Histopathological examination revealed vacuolar degeneration of the basal layer, oedema and haemorrhage of the papillary dermis and mixed perivascular inflammatory infiltrate.
The patient's condition was successfully managed with oral prednisolone.
Patch tests performed with Actifed® as it is and with pseudoephedrine sulphate (1 % pet) were both positive (++). Portuguese standard series, ephedrine (1 % pet) and phenylephrine (1 % aq) were negative. We were unable to test for triprolidine. Testing pseudoephedrine sulphate (1 % pet) elicited no reactions in five healthy controls.
Pseudoephedrine-induced cutaneous adverse effects are uncommon. Fixed drug eruption accounts for the majority of the cases. However generalised papular and papulovesicular eruption, erythroderma, systemic contact dermatitis, acute generalised exanthematous pustulosis, pseudo-scarlatina and recurrent toxic shock syndrome have also been described1–6.

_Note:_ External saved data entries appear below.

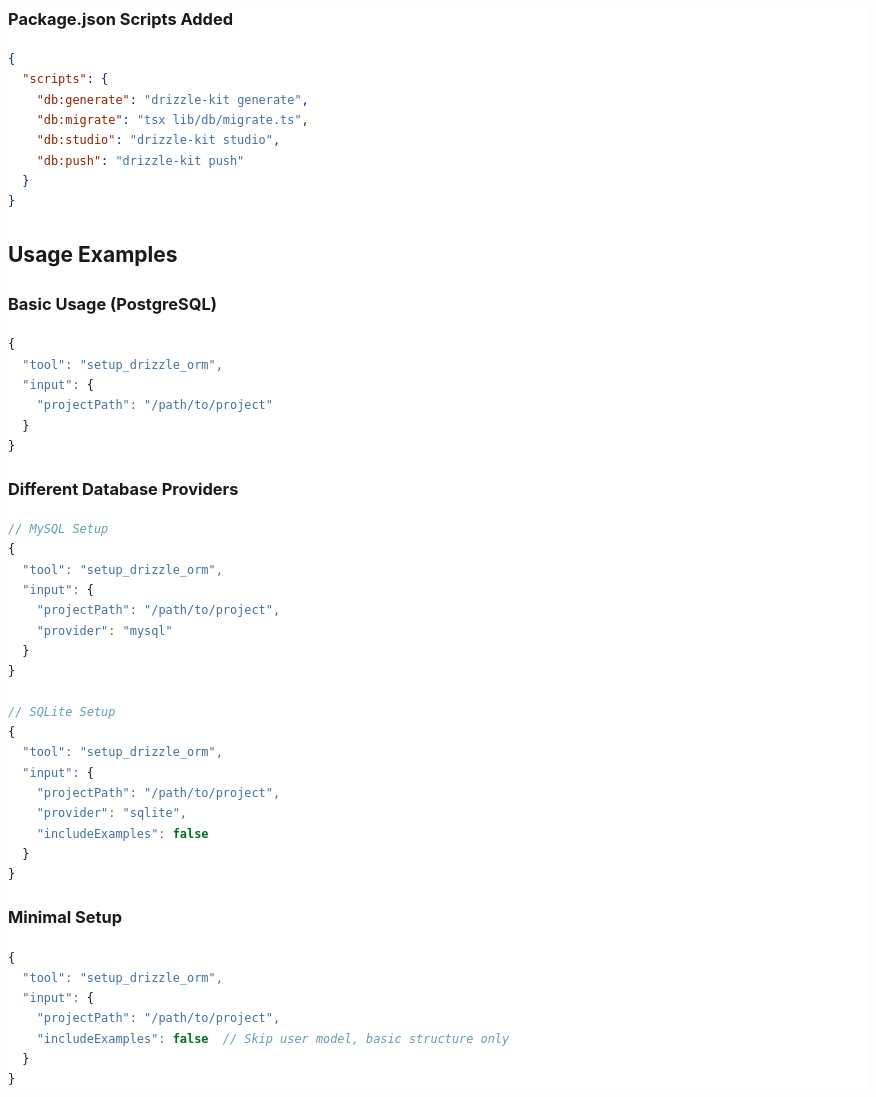 ### Package.json Scripts Added
```json
{
  "scripts": {
    "db:generate": "drizzle-kit generate",
    "db:migrate": "tsx lib/db/migrate.ts", 
    "db:studio": "drizzle-kit studio",
    "db:push": "drizzle-kit push"
  }
}
```

## Usage Examples

### Basic Usage (PostgreSQL)
```typescript
{
  "tool": "setup_drizzle_orm",
  "input": {
    "projectPath": "/path/to/project"
  }
}
```

### Different Database Providers
```typescript
// MySQL Setup
{
  "tool": "setup_drizzle_orm",
  "input": {
    "projectPath": "/path/to/project",
    "provider": "mysql"
  }
}

// SQLite Setup  
{
  "tool": "setup_drizzle_orm",
  "input": {
    "projectPath": "/path/to/project",
    "provider": "sqlite",
    "includeExamples": false
  }
}
```

### Minimal Setup
```typescript
{
  "tool": "setup_drizzle_orm",
  "input": {
    "projectPath": "/path/to/project",
    "includeExamples": false  // Skip user model, basic structure only
  }
}
```
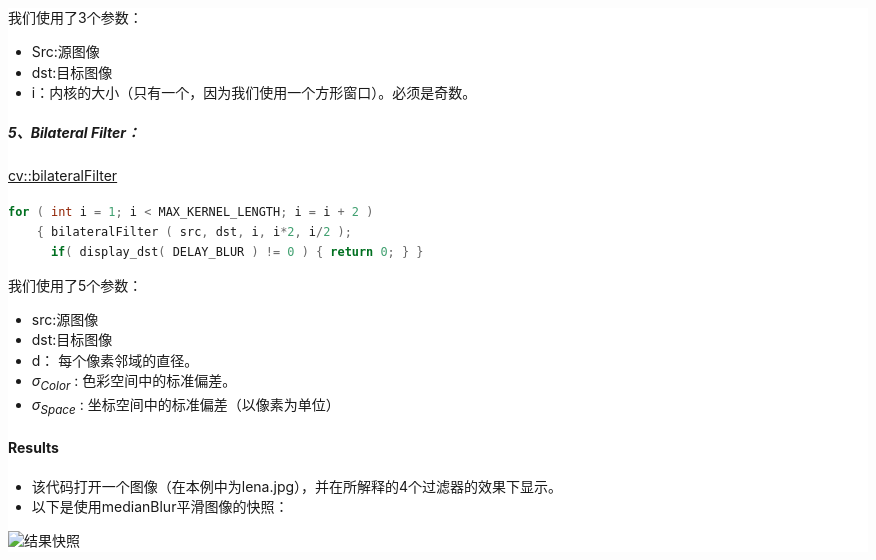 我们使用了3个参数：

* Src:源图像
* dst:目标图像
* i：内核的大小（只有一个，因为我们使用一个方形窗口）。必须是奇数。


##### 5、Bilateral Filter：

[cv::bilateralFilter](https://docs.opencv.org/3.1.0/d4/d86/group__imgproc__filter.html#ga9d7064d478c95d60003cf839430737ed)

```C++
for ( int i = 1; i < MAX_KERNEL_LENGTH; i = i + 2 )
    { bilateralFilter ( src, dst, i, i*2, i/2 );
      if( display_dst( DELAY_BLUR ) != 0 ) { return 0; } }
```

我们使用了5个参数：

* src:源图像
* dst:目标图像
* d： 每个像素邻域的直径。
* $\sigma_{Color}$ : 色彩空间中的标准偏差。
* $\sigma_{Space}$ : 坐标空间中的标准偏差（以像素为单位）


#### Results
* 该代码打开一个图像（在本例中为lena.jpg），并在所解释的4个过滤器的效果下显示。
* 以下是使用medianBlur平滑图像的快照：

![结果快照](http://image.little-rocket.cn/Smoothing_Tutorial_Result_Median_Filter.jpg)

Pseudoephedrine belongs to the phenylamine family of compounds and shares with ephedrine a common phenylpropanolamine skeleton. Phenylephrine is also a phenylamine but has a phenylethanolamine skeleton. Allergic contact dermatitis has been reported to phenylephrine eye-drops 7 and ephedrine containing anti-catarrhal preparations8. Given that cross-reaction between these two drugs and pseudoephedrine has been described previously 9 it would be prudent to patch test patients whenever pseudoephedrine allergy is suspected. No restrictions were made concerning other sympathomimetic drugs in our patient as no cross-sensitivities were found.